第3章 市場戦略と市場構造
[市場構造の理論と実際3] 市場細分化の意義
マス・マーケティングから市場細分化へ
市場を単一のものとして捉えるマス・マーケティングは、成長期の工業製品市場において大いに機能しました。初期の自動車や家電製品に見られたように、単一商品の大量生産・大量流通は、価格の引き下げと安定的な供給を実現し、これらの財を一部の富裕層から一般庶民に普及させる原動力となりました。この段階では、消費者の求めるニーズは財の基本的な機能(自動車であれば移動手段、テレビであれば映像を通じた情報再現手段)が中心で、かつ多くの消費者に共通したものでした。そのため一品種であっても市場全体をカバーすることが可能だったのです。

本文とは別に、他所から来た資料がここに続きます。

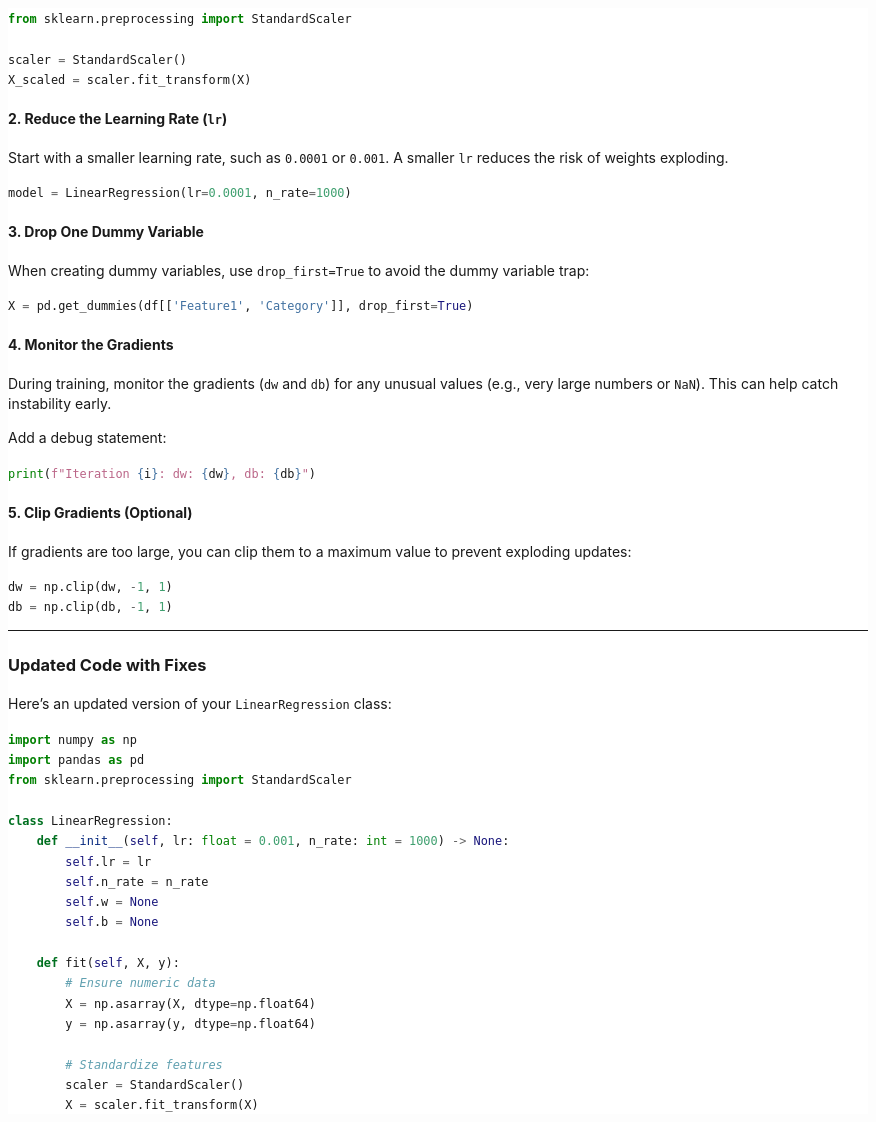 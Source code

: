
 ```python
from sklearn.preprocessing import StandardScaler

scaler = StandardScaler()
X_scaled = scaler.fit_transform(X)
```

#### **2. Reduce the Learning Rate (`lr`)**

Start with a smaller learning rate, such as `0.0001` or `0.001`. A smaller `lr` reduces the risk of weights exploding.

```python
model = LinearRegression(lr=0.0001, n_rate=1000)
```

#### **3. Drop One Dummy Variable**

When creating dummy variables, use `drop_first=True` to avoid the dummy variable trap:

```python
X = pd.get_dummies(df[['Feature1', 'Category']], drop_first=True)
```

#### **4. Monitor the Gradients**

During training, monitor the gradients (`dw` and `db`) for any unusual values (e.g., very large numbers or `NaN`). This can help catch instability early.

Add a debug statement:

```python
print(f"Iteration {i}: dw: {dw}, db: {db}")
```

#### **5. Clip Gradients (Optional)**

If gradients are too large, you can clip them to a maximum value to prevent exploding updates:

```python
dw = np.clip(dw, -1, 1)
db = np.clip(db, -1, 1)
```

* * *

### **Updated Code with Fixes**

Here’s an updated version of your `LinearRegression` class:

```python
import numpy as np
import pandas as pd
from sklearn.preprocessing import StandardScaler

class LinearRegression:
    def __init__(self, lr: float = 0.001, n_rate: int = 1000) -> None:
        self.lr = lr
        self.n_rate = n_rate
        self.w = None
        self.b = None

    def fit(self, X, y):
        # Ensure numeric data
        X = np.asarray(X, dtype=np.float64)
        y = np.asarray(y, dtype=np.float64)

        # Standardize features
        scaler = StandardScaler()
        X = scaler.fit_transform(X)

```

その後の成長の終焉はニーズの多様化とあいまってマス・マーケティングの行き詰まりを明白にしました。消費者が基本機能に加えて、自分にふさわしい個性を求め始めたことから、単一商品ですべての市場をカバーすることは困難となり、また、市場調査が広く行われるようになったことで、消費者の指向は性別や年齢によってずいぶん違うことが明らかになりました。これらのことから、市場をいくつかのグループに分けて捉える市場細分化の手法が注目されるようになったのです。
分化型と集中型
細分化戦略は市場への対応方法により二分されます。細分化した上で、すべての市場へ対応しようとするのが「分化型マーケティング」であり、主にリーダー的企業が採用しています。自動車や腕時計のトップ企業は各市場にフィットした商品をきめ細かく投入することで、市場全体を捕捉しようとしています。
一方、細分化した市場のうち、一部に絞り込んで対応するのが「集中型マーケティング」であり、下位企業や新規参入企業が主に採用しています。高級車市場に限定した海外メーカーや若年層市場に特化した腕時計メーカーなどの戦略がその好例といえます。